Pour Jean-Charles Simon, fondateur du cabinet conseil Stacian et candidat à la succession de Pierre Gattaz à la tête du Medef, le premier axe d'amélioration, c'est la réforme de la gouvernance interne. (Crédits : dr)
Jean-Charles Simon, fondateur du cabinet de conseil Stacian, est l'un des candidats surprises à la succession de Pierre Gattaz à la présidence de l'organisation patronale. Ses objectifs : un Medef plus démocratique et une approche ouvertement libérale des questions sociales, avec la remise en cause de la cogestion de l'assurance chômage, de la formation ou des retraites complémentaires. Décoiffant...

LA TRIBUNE - Vous avez déclaré votre candidature le 4 janvier. Vous n'étiez pas le plus attendu, ni ne semblez le mieux placé. À 47 ans, vous pensez pouvoir bénéficier d'un « effet Macron » ?

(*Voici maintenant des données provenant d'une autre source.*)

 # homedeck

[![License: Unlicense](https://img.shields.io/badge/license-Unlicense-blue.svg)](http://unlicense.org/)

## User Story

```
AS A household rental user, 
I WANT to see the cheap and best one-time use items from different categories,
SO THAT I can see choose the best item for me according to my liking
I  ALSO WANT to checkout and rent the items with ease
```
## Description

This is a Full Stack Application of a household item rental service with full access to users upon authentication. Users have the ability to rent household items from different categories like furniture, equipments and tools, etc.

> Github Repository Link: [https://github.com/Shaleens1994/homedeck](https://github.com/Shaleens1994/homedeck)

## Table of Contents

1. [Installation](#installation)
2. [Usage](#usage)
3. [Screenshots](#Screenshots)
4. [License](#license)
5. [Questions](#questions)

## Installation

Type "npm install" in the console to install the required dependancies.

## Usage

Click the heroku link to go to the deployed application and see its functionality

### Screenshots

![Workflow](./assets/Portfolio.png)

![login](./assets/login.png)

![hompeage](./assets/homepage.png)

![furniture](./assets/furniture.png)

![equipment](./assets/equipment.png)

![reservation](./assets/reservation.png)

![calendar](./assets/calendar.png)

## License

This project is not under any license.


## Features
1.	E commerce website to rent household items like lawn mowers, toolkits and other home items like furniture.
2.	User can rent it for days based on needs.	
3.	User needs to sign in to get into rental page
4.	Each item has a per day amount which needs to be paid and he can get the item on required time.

JEAN-CHARLES SIMON - Trois conditions statutaires sont prévues pour se présenter : avoir moins de 65 ans, ce qui a été largement commenté ces derniers mois ; appartenir à une organisation membre actif du Medef ou d'une de ses composantes - dans mon cas, l'entreprise de conseil que je préside adhère au Medef Paris - ; et enfin, il faut, avant le 3 mai, début officiel de la campagne, réunir 50 parrainages au sein de l'assemblée générale du Medef. Tous les candidats qui rempliront ces conditions seront formellement à égalité. Je pense bien connaître le monde patronal, et celui-ci me connaît bien aussi, car j'ai été impliqué dans diverses fonctions, à la fédération des assurances, à la direction de l'Afep [Association française des entreprises privées, ndlr] et au Medef, à deux reprises depuis sa création, dont à la direction générale avec Laurence Parisot. Je ne sais pas quels sont les critères sur lesquels on est considéré comme favori ou outsider, mais ce que je souhaite en tout cas, pour le Medef, c'est que cette élection ne se fasse pas en coulisses et par des tractations, mais vraiment sur des projets. Ma démarche, c'est de m'adresser à tous les votants, mais aussi à tous leurs adhérents, pour leur proposer un projet que je vais détailler dans les semaines à venir de manière transparente.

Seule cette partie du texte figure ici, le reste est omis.